Thanks Fred, very kind of you!
Actually, I'll be seeing you next Thursday evening, if my bar calculations are correct....


----------



## CliffyJ (Apr 29, 2009)

Good idea David. I'll take my tape measurer to ECLSTS next week, and be on the lookout for out of the way O or G things like that.


----------



## Garratt (Sep 15, 2012)

Cliffy, check out Bachmann's hand car wheels. They are available as spare parts, I have a bunch. Approximately 27mm tread diameter with 8 spokes. Each wheel has half an axle which connect together with a plastic sleeve. They don't have a protruding axle like most wheels. The wheel hubs look similar to your picture but the wheel itself is not quite as pretty. 










http://estore.bachmanntrains.com/index.php?main_page=product_info&cPath=66_69_144&products_id=561

Andrew


----------



## CliffyJ (Apr 29, 2009)

Thanks Andrew, funny, I have one of those and eyeballed it earlier in the day, thinking it was too big. I just measured though, about 1.08 rim diameter, might work. Nice detail. The big "G-gauge" flange od though might be a problem: about 1.29", not sure if it will fit.

But thanks for the tip, we'll see how it compares.

[edit] I just checked the Model T kit involved, and the fenders will only tolerate a max of about 1.12" dia for the flange OD. The spoked wheels of the trailing car for that BM gandy dancer rig have a flange od of 1.18, kinda tight; and not as detailed. And the flanges are so deep...

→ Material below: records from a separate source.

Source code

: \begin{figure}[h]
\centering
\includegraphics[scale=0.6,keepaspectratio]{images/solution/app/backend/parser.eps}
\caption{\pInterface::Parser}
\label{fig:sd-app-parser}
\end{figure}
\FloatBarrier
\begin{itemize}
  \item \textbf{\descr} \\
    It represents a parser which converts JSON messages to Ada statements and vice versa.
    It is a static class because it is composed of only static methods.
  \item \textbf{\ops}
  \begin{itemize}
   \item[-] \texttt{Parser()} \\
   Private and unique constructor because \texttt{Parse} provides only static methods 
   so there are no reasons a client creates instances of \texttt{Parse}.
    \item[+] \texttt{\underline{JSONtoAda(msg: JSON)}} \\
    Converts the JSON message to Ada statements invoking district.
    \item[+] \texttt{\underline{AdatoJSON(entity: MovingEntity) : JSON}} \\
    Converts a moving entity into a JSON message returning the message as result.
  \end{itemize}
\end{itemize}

My inspiration is coming form a NGSLG article, where a gentleman converted an AMT 1:24 kit to a railcar. But he used wheels from the Hobby Barn in Plymouth MA, which is no longer in business. Hence the hunt.


----------



## Garratt (Sep 15, 2012)

Cliffy, easy enough to put in a drill chuck and spin against a file to reshape the the flange to be not so deep.

Andrew


----------



## CliffyJ (Apr 29, 2009)

Great point, thanks Andrew. Haven't done that yet, but seems easy enough.


----------



## Pete Thornton (Jan 2, 2008)

You could check out the Slaters wheels. I'll bet there's one just the right size and number of spokes! 
http://forums.mylargescale.com/24-product-reviews/64426-slaters-plastikard-wheelsets.html


----------



## CliffyJ (Apr 29, 2009)

Thanks for the link Pete, I'd not heard of them. Very high quality it seems.


----------